Treatment For Hormonal headaches

Treatment For Hormonal headaches

Many women suffer from headaches due to hormonal changes in the body.

Many people notice an association with their periods or menstruation with migraines (a type of headache). Menstrual headaches are often quite severe. These headaches may start 2 days before the onset of menstruation or during the first 3 days of menstruation. During this period, the amount of hormone called estrogen decreases in the body of the woman, due to which this headache starts. Migraines at this time of the month are usually more painful than migraines at other times of the month, and the pain is more likely to return the next day.

These types of hormonal headaches can be caused by other factors besides menstruation. The reasons are:

  1. Birth Control Pills (Combined Oral Contraceptive Pills) – Some people get fewer headaches while some people get more frequent headaches than before. Especially during the week when they are off the pill and the hormone estrogen decreases.
  2. Menopause or Menopause – As menopause approaches, headaches become more painful. There are two main reasons behind this. One, menstruation is more frequent during the period before fasting. Two, there are hormonal changes in the woman’s body during this time.
  3. Pregnancy – Headaches tend to worsen during the first few weeks of pregnancy. This pain usually subsides or disappears by the last 6 months of pregnancy. And this headache does not harm the baby.

How to know if your headaches are due to hormonal problems

Keep a diary for at least 3 months to find out if your headaches are related to menstruation or not. If your headaches are truly menstrual-related, a diary will help you pinpoint exactly when the headaches started.

Here are some things you can do yourself to deal with these headaches

If you find out through the diary that you have a headache right before your period starts, you can do the following:

  1. Eat small meals frequently to keep your blood sugar at a healthy level. Skipping a meal or eating irregularly can cause headaches. Eat something light before going to bed at night and definitely have breakfast.
  2. Develop regular sleep habits. Do not sleep too much or too little.
  3. Avoid stress. If that’s not possible, try some way to deal with stress, such as regular exercise.

Hormonal headache treatment

Migraine treatment: Your doctor may prescribe some medicines for migraine during menstruation. Although these drugs do not contain hormones, they can prevent migraines. Like triptans, mefenamic acid etc.

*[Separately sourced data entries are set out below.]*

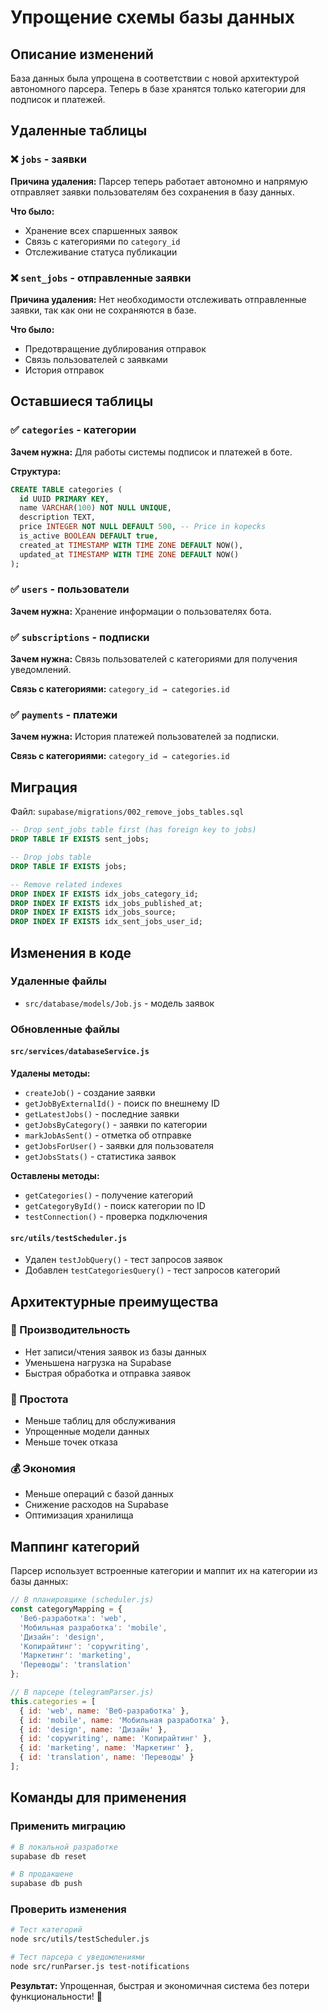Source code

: # Упрощение схемы базы данных

## Описание изменений

База данных была упрощена в соответствии с новой архитектурой автономного парсера. Теперь в базе хранятся только категории для подписок и платежей.

## Удаленные таблицы

### ❌ `jobs` - заявки
**Причина удаления:** Парсер теперь работает автономно и напрямую отправляет заявки пользователям без сохранения в базу данных.

**Что было:**
- Хранение всех спаршенных заявок
- Связь с категориями по `category_id`
- Отслеживание статуса публикации

### ❌ `sent_jobs` - отправленные заявки
**Причина удаления:** Нет необходимости отслеживать отправленные заявки, так как они не сохраняются в базе.

**Что было:**
- Предотвращение дублирования отправок
- Связь пользователей с заявками
- История отправок

## Оставшиеся таблицы

### ✅ `categories` - категории
**Зачем нужна:** Для работы системы подписок и платежей в боте.

**Структура:**
```sql
CREATE TABLE categories (
  id UUID PRIMARY KEY,
  name VARCHAR(100) NOT NULL UNIQUE,
  description TEXT,
  price INTEGER NOT NULL DEFAULT 500, -- Price in kopecks
  is_active BOOLEAN DEFAULT true,
  created_at TIMESTAMP WITH TIME ZONE DEFAULT NOW(),
  updated_at TIMESTAMP WITH TIME ZONE DEFAULT NOW()
);
```

### ✅ `users` - пользователи
**Зачем нужна:** Хранение информации о пользователях бота.

### ✅ `subscriptions` - подписки
**Зачем нужна:** Связь пользователей с категориями для получения уведомлений.

**Связь с категориями:** `category_id → categories.id`

### ✅ `payments` - платежи
**Зачем нужна:** История платежей пользователей за подписки.

**Связь с категориями:** `category_id → categories.id`

## Миграция

Файл: `supabase/migrations/002_remove_jobs_tables.sql`

```sql
-- Drop sent_jobs table first (has foreign key to jobs)
DROP TABLE IF EXISTS sent_jobs;

-- Drop jobs table
DROP TABLE IF EXISTS jobs;

-- Remove related indexes
DROP INDEX IF EXISTS idx_jobs_category_id;
DROP INDEX IF EXISTS idx_jobs_published_at;
DROP INDEX IF EXISTS idx_jobs_source;
DROP INDEX IF EXISTS idx_sent_jobs_user_id;
```

## Изменения в коде

### Удаленные файлы
- `src/database/models/Job.js` - модель заявок

### Обновленные файлы

#### `src/services/databaseService.js`
**Удалены методы:**
- `createJob()` - создание заявки
- `getJobByExternalId()` - поиск по внешнему ID
- `getLatestJobs()` - последние заявки
- `getJobsByCategory()` - заявки по категории
- `markJobAsSent()` - отметка об отправке
- `getJobsForUser()` - заявки для пользователя
- `getJobsStats()` - статистика заявок

**Оставлены методы:**
- `getCategories()` - получение категорий
- `getCategoryById()` - поиск категории по ID
- `testConnection()` - проверка подключения

#### `src/utils/testScheduler.js`
- Удален `testJobQuery()` - тест запросов заявок
- Добавлен `testCategoriesQuery()` - тест запросов категорий

## Архитектурные преимущества

### 🚀 Производительность
- Нет записи/чтения заявок из базы данных
- Уменьшена нагрузка на Supabase
- Быстрая обработка и отправка заявок

### 🔧 Простота
- Меньше таблиц для обслуживания
- Упрощенные модели данных
- Меньше точек отказа

### 💰 Экономия
- Меньше операций с базой данных
- Снижение расходов на Supabase
- Оптимизация хранилища

## Маппинг категорий

Парсер использует встроенные категории и маппит их на категории из базы данных:

```javascript
// В планировщике (scheduler.js)
const categoryMapping = {
  'Веб-разработка': 'web',
  'Мобильная разработка': 'mobile', 
  'Дизайн': 'design',
  'Копирайтинг': 'copywriting',
  'Маркетинг': 'marketing',
  'Переводы': 'translation'
};

// В парсере (telegramParser.js)
this.categories = [
  { id: 'web', name: 'Веб-разработка' },
  { id: 'mobile', name: 'Мобильная разработка' },
  { id: 'design', name: 'Дизайн' },
  { id: 'copywriting', name: 'Копирайтинг' },
  { id: 'marketing', name: 'Маркетинг' },
  { id: 'translation', name: 'Переводы' }
];
```

## Команды для применения

### Применить миграцию
```bash
# В локальной разработке
supabase db reset

# В продакшене
supabase db push
```

### Проверить изменения
```bash
# Тест категорий
node src/utils/testScheduler.js

# Тест парсера с уведомлениями
node src/runParser.js test-notifications
```

**Результат:** Упрощенная, быстрая и экономичная система без потери функциональности! 🎉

Birth control pills without a break: If you think your headaches are related to taking birth control pills, tell your doctor.

If you have a headache during the week in which you abstain from taking the pills, you can take a few leaves of the pill without any break as advised by the doctor. Then the amount of estrogen in your body will not decrease suddenly.

Hormone replacement therapy:  Hormonal changes occur in a woman’s body as menopause approaches, leading to an increased incidence of headaches, including migraines.

Hormone replacement therapy can help reduce hot flushes (sudden extreme heat that spreads throughout the body), excessive sweating, etc.

However, if you suffer from migraines, you may be better off taking hormone replacement therapy in the form of patches or gels rather than tablets. They keep hormone levels more stable and are less likely to trigger migraines than tablets.

Estrogen therapy: If your periods are regular, your doctor may give you an estrogen patch or gel to use a few days before your period and a few days during your period. However, they are not usually prescribed for menstrual migraines.